We do not have the data science skills to answer a question that troubles us, to wit the extent to which epidemiological models have over-estimated risk of Covid-19 and thereby influenced suppressionist responses from politicians. We can, however, peek at a couple of proximate examples and ask a few questions.
In Austin, the celebrated University of Texas epidemiologists have effectively driven the local policy response to the pandemic, because what politician in this town can say “I don’t believe everything UT scientists say?” Not gonna happen, no way, no how. We do not always, or even frequently, agree with Austin’s Mayor Steve Adler, but our unqualified commitment to intellectual honesty compels us to feel his pain. In this “we believe science and definitely Hook ’em” town, Adler’s got to do what the UT epidemiologists recommend whether or not he privately worries that they might be wrong.
The main page for the UT projections is here. Anybody can scroll around and look at current projections for cases, hospitalizations, and deaths from Covid-19 over time. There also seems to be the archived data necessary to see past projections, but that requires the aforementioned data science skills we do not have in our otherwise vast armamentarium.
We do, however, have a few examples of historical predictions that make us worry that the UT disease forecasters have pushed Mayor Adler and Texas Governor Abbott toward pandemic response policies that were and are more restrictive than necessary or healthy.
On March 24 the team at UT presented this report to the Austin City Council and other learned local officials. On page four one finds a summary of the forecast for the key metrics we were all worried about in late March lined up with the policy response:
The “Austin-Round Rock MCA” includes Travis, Williamson, Hays, Caldwell, and Bastrop counties in central Texas. As of August 17, the aggregate deaths attributed to Covid-19 in those counties over five months was 581 (link) out of a population of roughly 2.2 million (for those of you keeping track at home, that is roughly 9 days of all-cause deaths for a typical US population of 2.2 million). Given that the death estimates in the bottom row of the table above are median projections at various levels of social distancing since March 23, one might conclude that the five counties in question have done a rather extraordinary job of social distancing, having reduced aggregate human interaction by between 75% and 90%.
Then again, one might be an idiot.
We do not believe that outside of a few highly compliant affluent neighborhoods in Austin itself the regional population has reduced its interaction by anything close to 75%, much less 90%, in the last five months. Any late-spring tour of Williamson County (“Wilco” is the second largest in the metro area with more than 500,000 residents) revealed virtually no mask game until the mandate and very little regard for the hazards of the disease or the case counts over which the media obsess. This is not just our impression, but the observation of our astute scientist daughter, who lives in Wilco and has been known to vent to her father on the topic.

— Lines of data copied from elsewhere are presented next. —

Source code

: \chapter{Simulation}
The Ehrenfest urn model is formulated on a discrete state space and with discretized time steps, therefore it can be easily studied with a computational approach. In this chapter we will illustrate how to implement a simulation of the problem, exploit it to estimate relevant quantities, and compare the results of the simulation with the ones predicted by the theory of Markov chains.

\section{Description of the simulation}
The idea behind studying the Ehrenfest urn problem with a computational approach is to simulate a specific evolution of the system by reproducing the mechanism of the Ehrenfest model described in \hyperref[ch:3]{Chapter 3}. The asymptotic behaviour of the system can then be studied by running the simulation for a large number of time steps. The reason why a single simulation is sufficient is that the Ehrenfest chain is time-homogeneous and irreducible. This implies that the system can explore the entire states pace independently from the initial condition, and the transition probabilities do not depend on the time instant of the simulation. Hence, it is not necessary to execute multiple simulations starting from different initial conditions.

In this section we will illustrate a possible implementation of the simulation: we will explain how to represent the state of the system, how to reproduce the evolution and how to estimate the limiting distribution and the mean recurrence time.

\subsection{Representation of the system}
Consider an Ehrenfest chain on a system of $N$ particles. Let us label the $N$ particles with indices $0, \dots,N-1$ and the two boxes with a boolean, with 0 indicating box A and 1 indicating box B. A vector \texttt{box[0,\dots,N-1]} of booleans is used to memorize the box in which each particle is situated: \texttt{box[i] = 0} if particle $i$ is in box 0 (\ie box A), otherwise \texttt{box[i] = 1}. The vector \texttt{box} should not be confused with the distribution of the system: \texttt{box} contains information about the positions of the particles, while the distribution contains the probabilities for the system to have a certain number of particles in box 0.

Then there is Austin proper. Beginning in late May and for weeks thereafter, Austin hosted massive public demonstrations, which were masked up but not much distanced and naturally flowed in to the reopened bars. Grabbing a few beers after screaming at cops in 95 degrees is, actually, completely understandable and predictable. We were there. We saw no end of cute young people with neo-Marxist signs and colorful hair packing in to our favorite craft breweries after (actually) mostly peaceful demonstrations.

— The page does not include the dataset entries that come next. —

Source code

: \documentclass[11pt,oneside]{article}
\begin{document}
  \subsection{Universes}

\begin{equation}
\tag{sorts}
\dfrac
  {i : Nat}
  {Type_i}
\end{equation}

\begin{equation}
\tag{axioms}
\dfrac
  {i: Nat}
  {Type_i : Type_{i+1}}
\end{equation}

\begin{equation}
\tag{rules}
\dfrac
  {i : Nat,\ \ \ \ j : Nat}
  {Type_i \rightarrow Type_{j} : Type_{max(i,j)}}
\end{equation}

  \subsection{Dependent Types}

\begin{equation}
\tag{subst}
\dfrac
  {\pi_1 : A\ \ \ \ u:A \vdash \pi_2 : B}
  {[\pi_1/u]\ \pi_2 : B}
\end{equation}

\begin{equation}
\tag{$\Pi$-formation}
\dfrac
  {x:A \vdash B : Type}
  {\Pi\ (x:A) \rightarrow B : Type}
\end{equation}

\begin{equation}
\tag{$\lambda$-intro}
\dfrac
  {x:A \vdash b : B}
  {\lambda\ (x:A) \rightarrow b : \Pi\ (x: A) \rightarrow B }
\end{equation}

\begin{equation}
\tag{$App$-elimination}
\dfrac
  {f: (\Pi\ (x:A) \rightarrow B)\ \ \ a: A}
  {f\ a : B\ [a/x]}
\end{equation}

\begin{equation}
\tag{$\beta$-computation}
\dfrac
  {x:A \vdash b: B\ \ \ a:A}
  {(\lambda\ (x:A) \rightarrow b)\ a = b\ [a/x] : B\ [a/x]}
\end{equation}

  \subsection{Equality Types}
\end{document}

And never mind the insouciant youth in the parks. Egads.
Yet we are to believe that Austin and its environs have been 75-90% socially distant?
Not a chance on God’s green earth.
Now, you might say we should cut the UT team a break, insofar as nobody knew much about SARS-CoV-2 in the third week of March. Fair enough. So how has the UT team done more recently?
On August 10, we captured UT’s death projections for the State of Texas on August 31.
As of August 10, the UT epidemiologists projected that 23,460 Texans will have died from Covid-19 by August 31, within a range of 20,665 to 26,726.
Oops.
To be completely fair, the actual August 31 number will probably rise by 100-200 as the death certificates for the last few days trickle in, but UT still will have overshot its three week forecast for Texas by 80%.
What about more recently? We also grabbed an August 18 screenshot.
Once the UT team got within a two week window, they did hit the forecast range. Giving them full credit for late death certificates they hoisted their chin above “Min Projected” 12,602 deaths. We cannot resist noting, however, that the UT scientists gave themselves a massive 64% difference between that the high end of their range (20,672) and the low end (12,602) a mere 13 days out. Plenty of us dashboard doomscrollers could have hit the side of that barn without all that UT computing power.
Believe science, indeed.
Now, notwithstanding the fun we have had with this post, the serious point is not to castigate these epidemiologists or epidemiologists in general. No doubt they are working hard to improve their forecasts, and indeed they are contributing importantly to the policy debate. However, the demands from the media and the political left to “believe science” ought not actually mean “believe models.” Because many models, including the models much relied upon to inform pandemic response policies, are wildly wrong even when developed by the actual best people.
Models of anything, unleavened with judgment forged in honest and open debate, are not “science” at all. Unfortunately, we have of late had very little honest and open debate, and that is a huge problem.